Localized Fertigation with Stressin

Localized Fertigation with Stressing Solutions and Growth-Quality
Responses in Potted Greenhouse Roses
R.I. Cabreraa
Texas AgriLife Research Center
Texas A&M University System
17360 Coit Road, Dallas, Texas 75252
USA
Keywords: high pH, boron, urea, salinity, partial stress
Abstract
The production of cut roses is a highly intensive cropping system that relies
on very high water and nutrient applications that are forcing the industry to look
into the capture and re-utilization of drainage and the use of alternative, poorquality
irrigation waters.
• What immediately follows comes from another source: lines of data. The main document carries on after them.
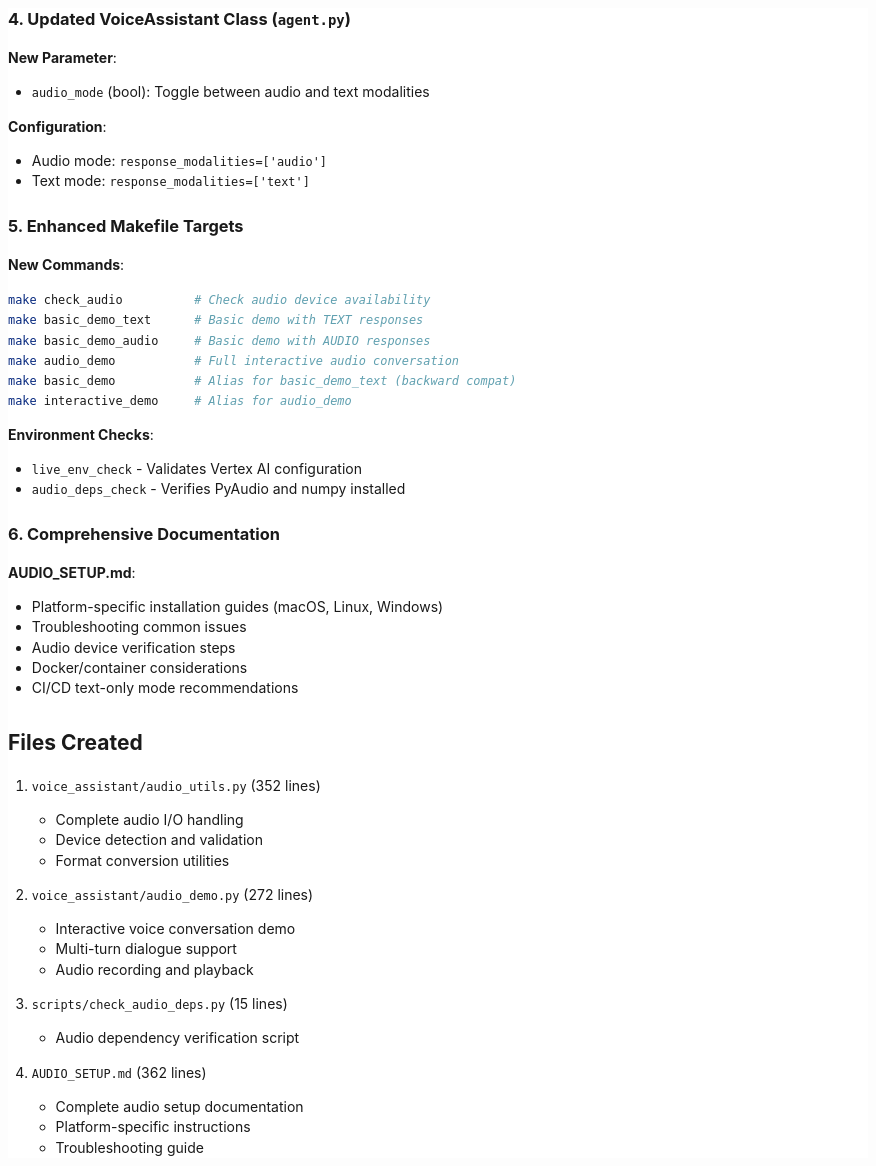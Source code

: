 ### 4. Updated VoiceAssistant Class (`agent.py`)

**New Parameter**:
- `audio_mode` (bool): Toggle between audio and text modalities

**Configuration**:
- Audio mode: `response_modalities=['audio']`
- Text mode: `response_modalities=['text']`

### 5. Enhanced Makefile Targets

**New Commands**:
```bash
make check_audio          # Check audio device availability
make basic_demo_text      # Basic demo with TEXT responses
make basic_demo_audio     # Basic demo with AUDIO responses
make audio_demo           # Full interactive audio conversation
make basic_demo           # Alias for basic_demo_text (backward compat)
make interactive_demo     # Alias for audio_demo
```

**Environment Checks**:
- `live_env_check` - Validates Vertex AI configuration
- `audio_deps_check` - Verifies PyAudio and numpy installed

### 6. Comprehensive Documentation

**AUDIO_SETUP.md**:
- Platform-specific installation guides (macOS, Linux, Windows)
- Troubleshooting common issues
- Audio device verification steps
- Docker/container considerations
- CI/CD text-only mode recommendations

## Files Created

1. `voice_assistant/audio_utils.py` (352 lines)
   - Complete audio I/O handling
   - Device detection and validation
   - Format conversion utilities

2. `voice_assistant/audio_demo.py` (272 lines)
   - Interactive voice conversation demo
   - Multi-turn dialogue support
   - Audio recording and playback

3. `scripts/check_audio_deps.py` (15 lines)
   - Audio dependency verification script

4. `AUDIO_SETUP.md` (362 lines)
   - Complete audio setup documentation
   - Platform-specific instructions
   - Troubleshooting guide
This preliminary study evaluates the effects of waterquality
related stresses (salinity, high pH, high boron, high urea) applied to partial
(localized) sections of the root system in roses. Results to date indicate that
greenhouse rose plants, particularly those grafted on ‘Natal Briar’, remain fairly
sensitive to rootzone salinity and high pH conditions even when afflicting only a
partial section of the root system. Further information is needed on rose plant
performance on other rootstocks, the identification of maximum tolerance
thresholds for rootzone chemical-physical stresses, and the most adequate
management practices needed to deal with them in commercial production
conditions.
INTRODUCTION
The greenhouse production of roses (Rosa L.) for cut flowers is a very intensive
operation that receives large water, fertilizer and chemical inputs, coupled with high
energy and labor requirements and costs. Rose cut flower production is based primarily
on grafted plants growing in soilless substrates that are continuously fertigated with
nutrient solutions (Duys and Schouten, 2001).
About two decades ago rose growers in the Americas switched completely to the
use of the rootstock ‘Natal Briar’, which significantly eased plant propagation and
boosted flower productivities and quality (Duys and Schouten, 2001; Cabrera et al.,
2009). Recent research results (Cabrera et al., 2009; Niu et al., 2008) and rose grower
reports suggest that this rootstock’s performance is significantly and negatively affected
by mild rootzone stresses like salinity and relatively high pH conditions.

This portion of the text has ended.